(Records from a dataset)
========

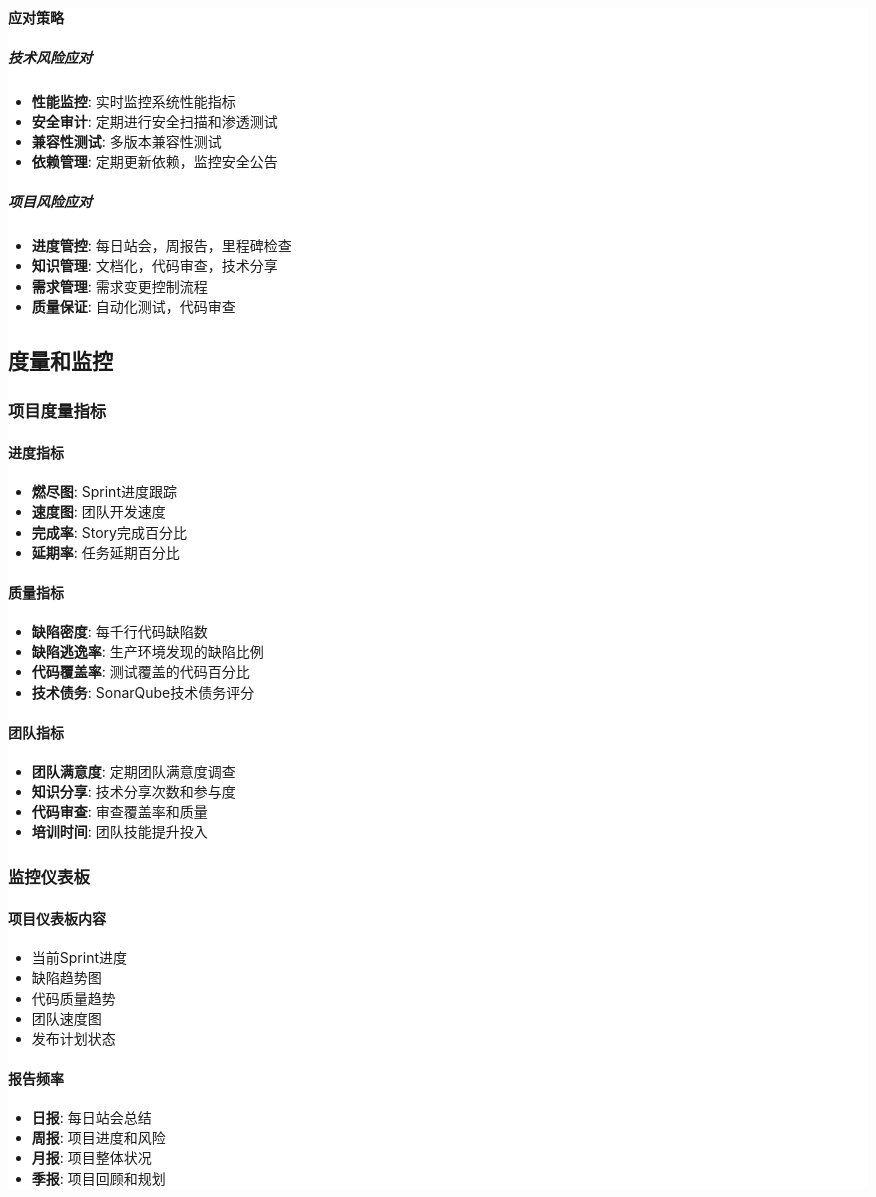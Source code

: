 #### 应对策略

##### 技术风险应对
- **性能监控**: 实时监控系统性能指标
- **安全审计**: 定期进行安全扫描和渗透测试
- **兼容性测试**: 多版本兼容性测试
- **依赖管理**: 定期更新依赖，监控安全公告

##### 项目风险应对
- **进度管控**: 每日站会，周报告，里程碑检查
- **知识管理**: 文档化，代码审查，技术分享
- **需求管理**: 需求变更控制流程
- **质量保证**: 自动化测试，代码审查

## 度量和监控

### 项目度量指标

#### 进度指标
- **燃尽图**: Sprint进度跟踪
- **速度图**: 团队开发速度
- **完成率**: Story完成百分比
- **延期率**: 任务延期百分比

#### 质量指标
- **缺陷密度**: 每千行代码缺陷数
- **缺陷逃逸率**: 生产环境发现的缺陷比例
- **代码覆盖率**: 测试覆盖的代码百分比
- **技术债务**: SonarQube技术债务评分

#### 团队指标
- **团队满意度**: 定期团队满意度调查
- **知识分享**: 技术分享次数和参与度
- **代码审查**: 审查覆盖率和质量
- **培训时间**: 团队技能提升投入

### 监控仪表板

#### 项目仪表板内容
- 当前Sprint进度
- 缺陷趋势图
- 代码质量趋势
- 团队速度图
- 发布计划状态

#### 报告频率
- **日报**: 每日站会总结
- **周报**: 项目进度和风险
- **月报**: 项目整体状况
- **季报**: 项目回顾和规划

========

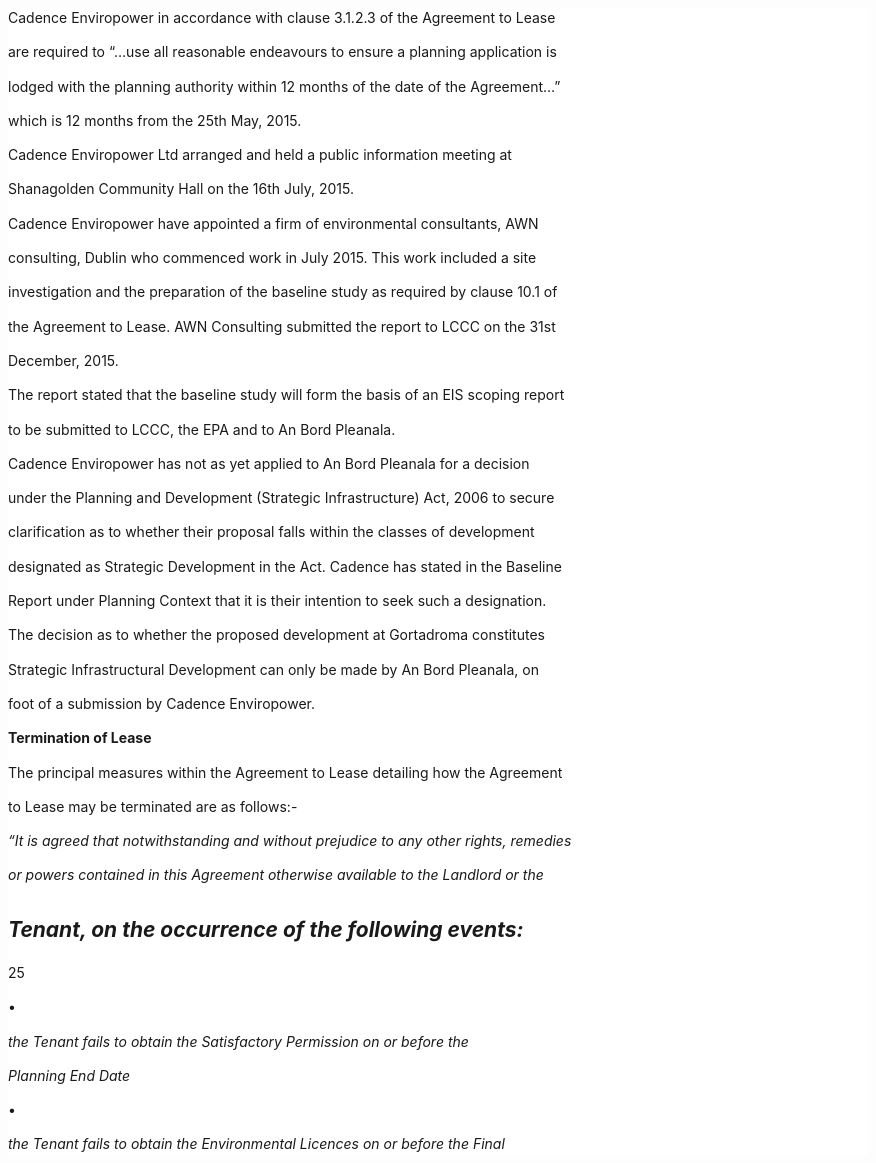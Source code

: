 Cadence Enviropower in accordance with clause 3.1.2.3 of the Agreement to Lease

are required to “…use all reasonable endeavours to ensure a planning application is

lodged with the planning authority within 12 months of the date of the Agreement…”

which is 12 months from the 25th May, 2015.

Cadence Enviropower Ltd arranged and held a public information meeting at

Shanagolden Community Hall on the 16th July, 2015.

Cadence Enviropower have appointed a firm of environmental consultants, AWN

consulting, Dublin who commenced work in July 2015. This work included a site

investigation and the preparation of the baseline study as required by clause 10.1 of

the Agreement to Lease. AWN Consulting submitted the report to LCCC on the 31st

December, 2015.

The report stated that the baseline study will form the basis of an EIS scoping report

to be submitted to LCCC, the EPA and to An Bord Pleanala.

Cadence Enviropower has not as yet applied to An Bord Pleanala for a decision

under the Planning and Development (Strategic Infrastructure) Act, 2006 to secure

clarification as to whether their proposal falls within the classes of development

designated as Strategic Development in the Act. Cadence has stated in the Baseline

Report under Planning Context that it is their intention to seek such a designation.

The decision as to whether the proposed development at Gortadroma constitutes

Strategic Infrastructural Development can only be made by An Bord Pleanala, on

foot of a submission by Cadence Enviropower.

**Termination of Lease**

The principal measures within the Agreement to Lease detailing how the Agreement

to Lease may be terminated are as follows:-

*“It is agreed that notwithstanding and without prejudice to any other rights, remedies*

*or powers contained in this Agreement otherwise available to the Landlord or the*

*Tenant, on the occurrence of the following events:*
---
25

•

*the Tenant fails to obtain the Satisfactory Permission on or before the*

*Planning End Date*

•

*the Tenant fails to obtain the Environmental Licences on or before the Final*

========

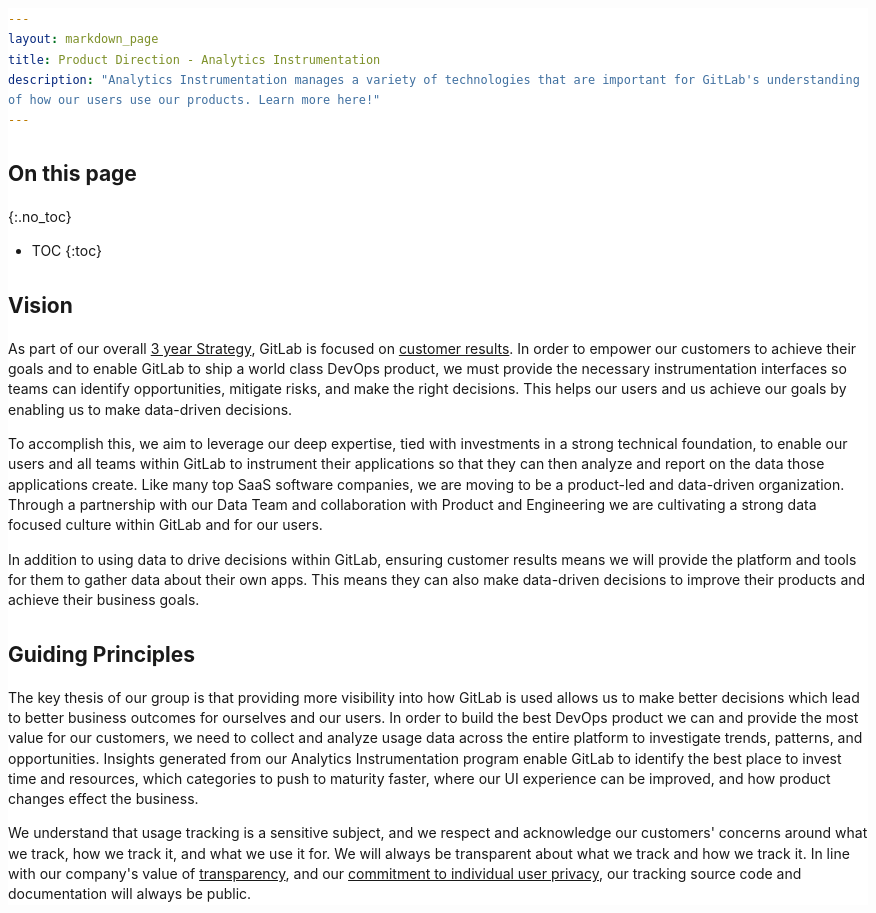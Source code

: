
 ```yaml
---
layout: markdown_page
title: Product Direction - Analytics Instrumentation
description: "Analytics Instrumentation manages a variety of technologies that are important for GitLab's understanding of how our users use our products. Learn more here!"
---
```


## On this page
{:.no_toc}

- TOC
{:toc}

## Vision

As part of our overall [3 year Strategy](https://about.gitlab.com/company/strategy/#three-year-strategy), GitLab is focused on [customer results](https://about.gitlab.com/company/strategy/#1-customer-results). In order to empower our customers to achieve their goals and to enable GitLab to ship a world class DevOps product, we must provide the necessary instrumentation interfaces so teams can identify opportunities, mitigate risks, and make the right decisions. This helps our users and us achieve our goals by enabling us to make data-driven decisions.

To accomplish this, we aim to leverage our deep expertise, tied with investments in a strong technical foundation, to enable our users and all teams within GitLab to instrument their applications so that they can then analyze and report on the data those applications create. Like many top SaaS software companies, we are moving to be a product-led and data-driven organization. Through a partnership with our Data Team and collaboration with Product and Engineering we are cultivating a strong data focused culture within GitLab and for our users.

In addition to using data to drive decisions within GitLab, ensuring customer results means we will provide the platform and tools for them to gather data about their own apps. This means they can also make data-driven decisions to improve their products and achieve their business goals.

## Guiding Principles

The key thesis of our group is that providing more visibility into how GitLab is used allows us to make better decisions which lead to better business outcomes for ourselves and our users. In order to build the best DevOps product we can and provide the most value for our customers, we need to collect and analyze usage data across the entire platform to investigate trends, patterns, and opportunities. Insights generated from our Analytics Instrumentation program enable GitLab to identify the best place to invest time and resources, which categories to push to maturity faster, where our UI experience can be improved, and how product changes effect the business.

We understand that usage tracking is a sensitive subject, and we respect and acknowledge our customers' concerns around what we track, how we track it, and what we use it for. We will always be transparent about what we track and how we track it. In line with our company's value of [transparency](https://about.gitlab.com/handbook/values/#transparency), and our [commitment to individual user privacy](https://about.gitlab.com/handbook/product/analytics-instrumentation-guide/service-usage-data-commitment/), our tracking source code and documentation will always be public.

========

## Task to carry out
Write only the number of lines in the data where the string "Lease" can be found.

## Exercise output
5